The court further said that,
“In our opinion, the stage of inquiry does not contemplate any evidence in its strict legal sense, nor the legislature could have contemplated this inasmuch as the stage for evidence has not yet arrived. The only material that the court has before it is the material collected by the prosecution and the court at this stage prima facie can apply its mind to find out as to whether a person, who can be an accused, has been erroneously omitted from being arraigned or has been deliberately excluded by the prosecuting agencies.
This is all the more necessary in order to ensure that the investigating and the prosecuting agencies have acted fairly in bringing before the court those persons who deserve to be tried and to prevent any person from being deliberately shielded when they ought to have been tried. This is necessary to usher faith in the judicial system whereby the court should be empowered to exercise such powers even at the stage of inquiry and it is for this reason that the legislature has consciously used separate terms, namely, inquiry or trial in Section 319 Cr.P.C.

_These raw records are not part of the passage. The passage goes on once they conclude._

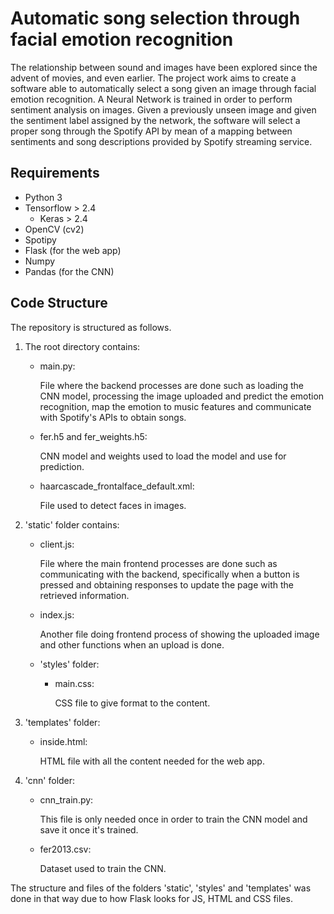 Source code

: # Automatic song selection through facial emotion recognition
The relationship between sound and images have been explored since the advent of movies, and even earlier. The project work aims to create a software able to automatically select a song given an image through facial emotion recognition. A Neural Network is trained in order to perform sentiment analysis on images. Given a previously unseen image and given the sentiment label assigned by the network, the software will select a proper song through the Spotify API by mean of a mapping between sentiments and song descriptions provided by Spotify streaming service.

## Requirements
- Python 3
- Tensorflow > 2.4
    -   Keras > 2.4
- OpenCV (cv2)
- Spotipy
- Flask (for the web app)
- Numpy
- Pandas (for the CNN)

## Code Structure
The repository is structured as follows.

1. The root directory contains:
    - main.py:
    
        File where the backend processes are done such as loading the CNN model, processing the image uploaded and predict the emotion recognition, map the emotion to music features and communicate with Spotify's APIs to obtain songs.
    - fer.h5 and fer_weights.h5:

        CNN model and weights used to load the model and use for prediction.
    - haarcascade_frontalface_default.xml:
    
        File used to detect faces in images.
2. 'static' folder contains:
    - client.js:

        File where the main frontend processes are done such as communicating with the backend, specifically when a button is pressed and obtaining responses to update the page with the retrieved information.
    - index.js:

        Another file doing frontend process of showing the uploaded image and other functions when an upload is done.
    - 'styles' folder:
        - main.css:

            CSS file to give format to the content.
3. 'templates' folder:
    - inside.html:

        HTML file with all the content needed for the web app.
4. 'cnn' folder:
    - cnn_train.py:

        This file is only needed once in order to train the CNN model and save it once it's trained.
    - fer2013.csv:

        Dataset used to train the CNN.

The structure and files of the folders 'static', 'styles' and 'templates' was done in that way due to how Flask looks for JS, HTML and CSS files.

Accordingly, we hold that the court can exercise the power under Section 319 Cr.P.C. only after the trial proceeds and commences with the recording of the evidence and also in exceptional circumstances as explained herein above.”
While talking about complaint case, the court held that,
“What is essential for the purpose of the section is that there should appear some evidence against a person not proceeded against and the stage of the proceedings is irrelevant. Where the complainant is circumspect in proceeding against several persons, but the court is of the opinion that there appears to be some evidence pointing to the complicity of some other persons as well, Section 319 Cr.P.C. acts as an empowering provision enabling the court/Magistrate to initiate proceedings against such other persons.
The purpose of Section 319 Cr.P.C. is to do complete justice and to ensure that persons who ought to have been tried as well are also tried. Therefore, there does not appear to be any difficulty in invoking powers of Section 319 Cr.P.C. at the stage of trial in a complaint case when the evidence of the complainant as well as his witnesses is being recorded.”